▸ **Records supplied**
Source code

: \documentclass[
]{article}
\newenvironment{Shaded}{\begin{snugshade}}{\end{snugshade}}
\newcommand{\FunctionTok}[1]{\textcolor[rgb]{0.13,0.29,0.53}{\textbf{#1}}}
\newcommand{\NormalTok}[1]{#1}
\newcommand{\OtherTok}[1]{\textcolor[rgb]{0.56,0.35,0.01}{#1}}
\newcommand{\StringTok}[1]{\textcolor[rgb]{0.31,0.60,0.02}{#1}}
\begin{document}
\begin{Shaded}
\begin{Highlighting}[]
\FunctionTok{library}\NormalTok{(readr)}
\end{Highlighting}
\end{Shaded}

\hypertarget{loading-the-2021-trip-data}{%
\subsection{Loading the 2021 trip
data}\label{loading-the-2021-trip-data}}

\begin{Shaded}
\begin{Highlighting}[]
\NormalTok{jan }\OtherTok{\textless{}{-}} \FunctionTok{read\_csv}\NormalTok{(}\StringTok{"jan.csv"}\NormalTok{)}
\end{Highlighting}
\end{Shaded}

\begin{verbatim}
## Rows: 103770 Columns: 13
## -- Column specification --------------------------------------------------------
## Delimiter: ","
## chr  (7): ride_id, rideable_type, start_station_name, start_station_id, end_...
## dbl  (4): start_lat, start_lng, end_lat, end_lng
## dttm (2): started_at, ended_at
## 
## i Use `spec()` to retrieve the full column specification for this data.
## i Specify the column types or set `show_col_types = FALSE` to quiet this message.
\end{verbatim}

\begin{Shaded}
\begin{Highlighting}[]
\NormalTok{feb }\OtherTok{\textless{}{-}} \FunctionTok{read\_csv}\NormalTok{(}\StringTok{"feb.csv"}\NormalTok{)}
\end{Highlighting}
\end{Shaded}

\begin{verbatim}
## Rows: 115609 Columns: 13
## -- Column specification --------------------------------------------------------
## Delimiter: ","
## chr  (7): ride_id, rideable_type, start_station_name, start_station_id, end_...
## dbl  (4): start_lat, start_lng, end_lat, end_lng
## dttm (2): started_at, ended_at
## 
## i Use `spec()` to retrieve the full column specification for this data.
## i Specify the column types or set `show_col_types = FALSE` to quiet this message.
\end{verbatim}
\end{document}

* * *

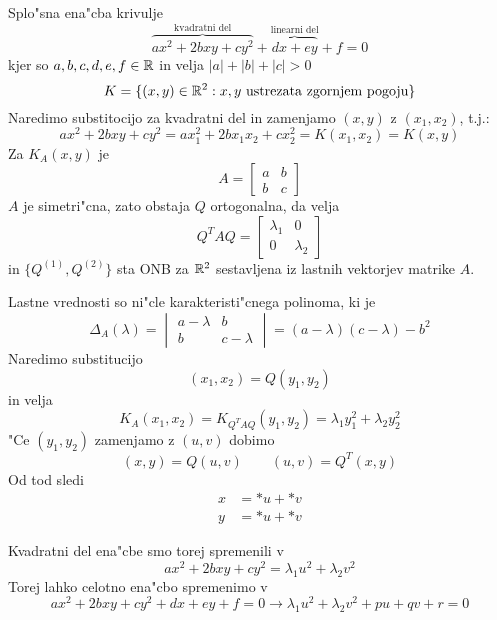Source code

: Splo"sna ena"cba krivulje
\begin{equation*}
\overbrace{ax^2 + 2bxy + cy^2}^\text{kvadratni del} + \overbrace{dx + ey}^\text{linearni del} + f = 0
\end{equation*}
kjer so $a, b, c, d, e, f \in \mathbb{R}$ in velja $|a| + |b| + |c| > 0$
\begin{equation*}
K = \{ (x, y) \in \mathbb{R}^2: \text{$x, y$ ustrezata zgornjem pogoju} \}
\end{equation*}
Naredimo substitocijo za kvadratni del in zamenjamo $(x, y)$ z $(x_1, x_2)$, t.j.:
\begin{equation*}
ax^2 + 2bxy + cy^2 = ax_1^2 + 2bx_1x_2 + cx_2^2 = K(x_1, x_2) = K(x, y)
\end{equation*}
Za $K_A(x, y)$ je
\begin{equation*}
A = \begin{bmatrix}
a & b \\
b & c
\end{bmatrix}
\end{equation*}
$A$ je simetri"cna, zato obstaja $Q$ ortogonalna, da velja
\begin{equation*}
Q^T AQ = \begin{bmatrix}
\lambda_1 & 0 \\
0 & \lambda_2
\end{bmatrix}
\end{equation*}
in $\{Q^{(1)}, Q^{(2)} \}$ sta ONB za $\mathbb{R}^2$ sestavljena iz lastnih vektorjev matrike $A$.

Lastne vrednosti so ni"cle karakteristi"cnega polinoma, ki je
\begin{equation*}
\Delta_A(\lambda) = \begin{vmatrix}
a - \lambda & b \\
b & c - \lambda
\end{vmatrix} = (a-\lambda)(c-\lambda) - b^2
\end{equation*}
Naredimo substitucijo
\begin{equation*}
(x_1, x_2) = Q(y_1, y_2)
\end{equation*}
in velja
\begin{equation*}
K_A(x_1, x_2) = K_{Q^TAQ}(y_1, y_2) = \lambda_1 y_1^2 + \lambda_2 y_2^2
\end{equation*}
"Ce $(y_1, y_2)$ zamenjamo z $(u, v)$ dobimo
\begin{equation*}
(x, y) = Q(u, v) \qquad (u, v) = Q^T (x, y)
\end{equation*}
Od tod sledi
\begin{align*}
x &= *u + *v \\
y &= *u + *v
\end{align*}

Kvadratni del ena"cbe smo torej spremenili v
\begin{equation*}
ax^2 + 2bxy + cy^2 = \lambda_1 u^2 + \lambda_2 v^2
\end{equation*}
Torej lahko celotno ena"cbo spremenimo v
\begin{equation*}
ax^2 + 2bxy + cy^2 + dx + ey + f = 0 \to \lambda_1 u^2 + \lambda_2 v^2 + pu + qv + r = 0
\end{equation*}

==

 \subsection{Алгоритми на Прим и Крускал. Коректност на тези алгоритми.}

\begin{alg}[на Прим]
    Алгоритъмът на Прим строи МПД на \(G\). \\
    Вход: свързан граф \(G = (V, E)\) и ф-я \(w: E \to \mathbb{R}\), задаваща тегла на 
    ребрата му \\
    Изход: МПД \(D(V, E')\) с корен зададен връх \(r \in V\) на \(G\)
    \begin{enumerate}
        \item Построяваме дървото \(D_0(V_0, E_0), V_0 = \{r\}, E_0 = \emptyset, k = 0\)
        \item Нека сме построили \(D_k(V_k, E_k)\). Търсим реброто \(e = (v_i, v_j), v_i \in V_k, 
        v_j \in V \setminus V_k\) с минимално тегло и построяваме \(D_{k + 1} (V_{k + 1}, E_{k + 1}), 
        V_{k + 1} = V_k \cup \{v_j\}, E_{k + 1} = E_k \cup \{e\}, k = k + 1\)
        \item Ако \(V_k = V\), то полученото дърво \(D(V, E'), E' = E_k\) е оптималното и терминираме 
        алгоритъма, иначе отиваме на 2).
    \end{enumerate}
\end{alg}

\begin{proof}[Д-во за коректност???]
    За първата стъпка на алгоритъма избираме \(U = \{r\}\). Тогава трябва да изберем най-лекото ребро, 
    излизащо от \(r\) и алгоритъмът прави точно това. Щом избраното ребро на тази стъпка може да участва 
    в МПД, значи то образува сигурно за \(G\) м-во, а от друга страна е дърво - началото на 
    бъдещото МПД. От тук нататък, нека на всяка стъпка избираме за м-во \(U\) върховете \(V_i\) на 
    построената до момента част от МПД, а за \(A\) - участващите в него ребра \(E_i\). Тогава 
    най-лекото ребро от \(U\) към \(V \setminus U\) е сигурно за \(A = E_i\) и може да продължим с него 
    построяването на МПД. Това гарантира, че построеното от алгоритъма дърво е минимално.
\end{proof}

▸ **Task**
Find the word "Naredimo" in the entries and show each line where it is found.

▸ **Reply**
Naredimo substitocijo za kvadratni del in zamenjamo $(x, y)$ z $(x_1, x_2)$, t.j.:
Naredimo substitucijo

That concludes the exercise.